» **What the exercise asks**: Each line below containing the word "colors" needs to be shown.

--- Given records Enclosed Below ---

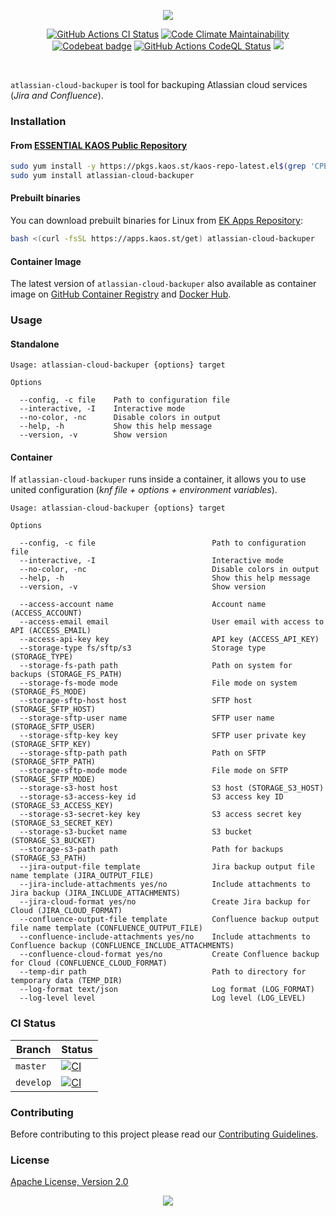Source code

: <p align="center"><a href="#readme"><img src="https://gh.kaos.st/atlassian-cloud-backuper.svg" /></a></p>

<p align="center">
  <a href="https://kaos.sh/w/atlassian-cloud-backuper/ci"><img src="https://kaos.sh/w/atlassian-cloud-backuper/ci.svg" alt="GitHub Actions CI Status" /></a>
  <a href="https://kaos.sh/l/atlassian-cloud-backuper"><img src="https://kaos.sh/l/c742a6f5789762426f97.svg" alt="Code Climate Maintainability" /></a>
  <a href="https://kaos.sh/b/atlassian-cloud-backuper"><img src="https://kaos.sh/b/f337729e-ce98-4c15-9123-420f9feb443f.svg" alt="Codebeat badge" /></a>
  <a href="https://kaos.sh/w/atlassian-cloud-backuper/codeql"><img src="https://kaos.sh/w/atlassian-cloud-backuper/codeql.svg" alt="GitHub Actions CodeQL Status" /></a>
  <a href="#license"><img src="https://gh.kaos.st/apache2.svg"></a>
</p>

<br/>

`atlassian-cloud-backuper` is tool for backuping Atlassian cloud services (_Jira and Confluence_).

### Installation

#### From [ESSENTIAL KAOS Public Repository](https://kaos.sh/kaos-repo)

```bash
sudo yum install -y https://pkgs.kaos.st/kaos-repo-latest.el$(grep 'CPE_NAME' /etc/os-release | tr -d '"' | cut -d':' -f5).noarch.rpm
sudo yum install atlassian-cloud-backuper
```

#### Prebuilt binaries

You can download prebuilt binaries for Linux from [EK Apps Repository](https://apps.kaos.st/atlassian-cloud-backuper/latest):

```bash
bash <(curl -fsSL https://apps.kaos.st/get) atlassian-cloud-backuper
```

#### Container Image

The latest version of `atlassian-cloud-backuper` also available as container image on [GitHub Container Registry](https://kaos.sh/p/atlassian-cloud-backuper) and [Docker Hub](https://kaos.sh/d/atlassian-cloud-backuper).

### Usage

#### Standalone
```
Usage: atlassian-cloud-backuper {options} target

Options

  --config, -c file    Path to configuration file
  --interactive, -I    Interactive mode
  --no-color, -nc      Disable colors in output
  --help, -h           Show this help message
  --version, -v        Show version
```

#### Container

If `atlassian-cloud-backuper` runs inside a container, it allows you to use united configuration (_knf file + options + environment variables_).

```
Usage: atlassian-cloud-backuper {options} target

Options

  --config, -c file                          Path to configuration file
  --interactive, -I                          Interactive mode
  --no-color, -nc                            Disable colors in output
  --help, -h                                 Show this help message
  --version, -v                              Show version

  --access-account name                      Account name (ACCESS_ACCOUNT)
  --access-email email                       User email with access to API (ACCESS_EMAIL)
  --access-api-key key                       API key (ACCESS_API_KEY)
  --storage-type fs/sftp/s3                  Storage type (STORAGE_TYPE)
  --storage-fs-path path                     Path on system for backups (STORAGE_FS_PATH)
  --storage-fs-mode mode                     File mode on system (STORAGE_FS_MODE)
  --storage-sftp-host host                   SFTP host (STORAGE_SFTP_HOST)
  --storage-sftp-user name                   SFTP user name (STORAGE_SFTP_USER)
  --storage-sftp-key key                     SFTP user private key (STORAGE_SFTP_KEY)
  --storage-sftp-path path                   Path on SFTP (STORAGE_SFTP_PATH)
  --storage-sftp-mode mode                   File mode on SFTP (STORAGE_SFTP_MODE)
  --storage-s3-host host                     S3 host (STORAGE_S3_HOST)
  --storage-s3-access-key id                 S3 access key ID (STORAGE_S3_ACCESS_KEY)
  --storage-s3-secret-key key                S3 access secret key (STORAGE_S3_SECRET_KEY)
  --storage-s3-bucket name                   S3 bucket (STORAGE_S3_BUCKET)
  --storage-s3-path path                     Path for backups (STORAGE_S3_PATH)
  --jira-output-file template                Jira backup output file name template (JIRA_OUTPUT_FILE)
  --jira-include-attachments yes/no          Include attachments to Jira backup (JIRA_INCLUDE_ATTACHMENTS)
  --jira-cloud-format yes/no                 Create Jira backup for Cloud (JIRA_CLOUD_FORMAT)
  --confluence-output-file template          Confluence backup output file name template (CONFLUENCE_OUTPUT_FILE)
  --confluence-include-attachments yes/no    Include attachments to Confluence backup (CONFLUENCE_INCLUDE_ATTACHMENTS)
  --confluence-cloud-format yes/no           Create Confluence backup for Cloud (CONFLUENCE_CLOUD_FORMAT)
  --temp-dir path                            Path to directory for temporary data (TEMP_DIR)
  --log-format text/json                     Log format (LOG_FORMAT)
  --log-level level                          Log level (LOG_LEVEL)
```

### CI Status

| Branch | Status |
|--------|----------|
| `master` | [![CI](https://kaos.sh/w/atlassian-cloud-backuper/ci.svg?branch=master)](https://kaos.sh/w/atlassian-cloud-backuper/ci?query=branch:master) |
| `develop` | [![CI](https://kaos.sh/w/atlassian-cloud-backuper/ci.svg?branch=develop)](https://kaos.sh/w/atlassian-cloud-backuper/ci?query=branch:develop) |

### Contributing

Before contributing to this project please read our [Contributing Guidelines](https://github.com/essentialkaos/contributing-guidelines#contributing-guidelines).

### License

[Apache License, Version 2.0](http://www.apache.org/licenses/LICENSE-2.0)

<p align="center"><a href="https://essentialkaos.com"><img src="https://gh.kaos.st/ekgh.svg"/></a></p>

--- End of Enclosed Given records ---

» **Response to this task**:
  --no-color, -nc      Disable colors in output
  --no-color, -nc                            Disable colors in output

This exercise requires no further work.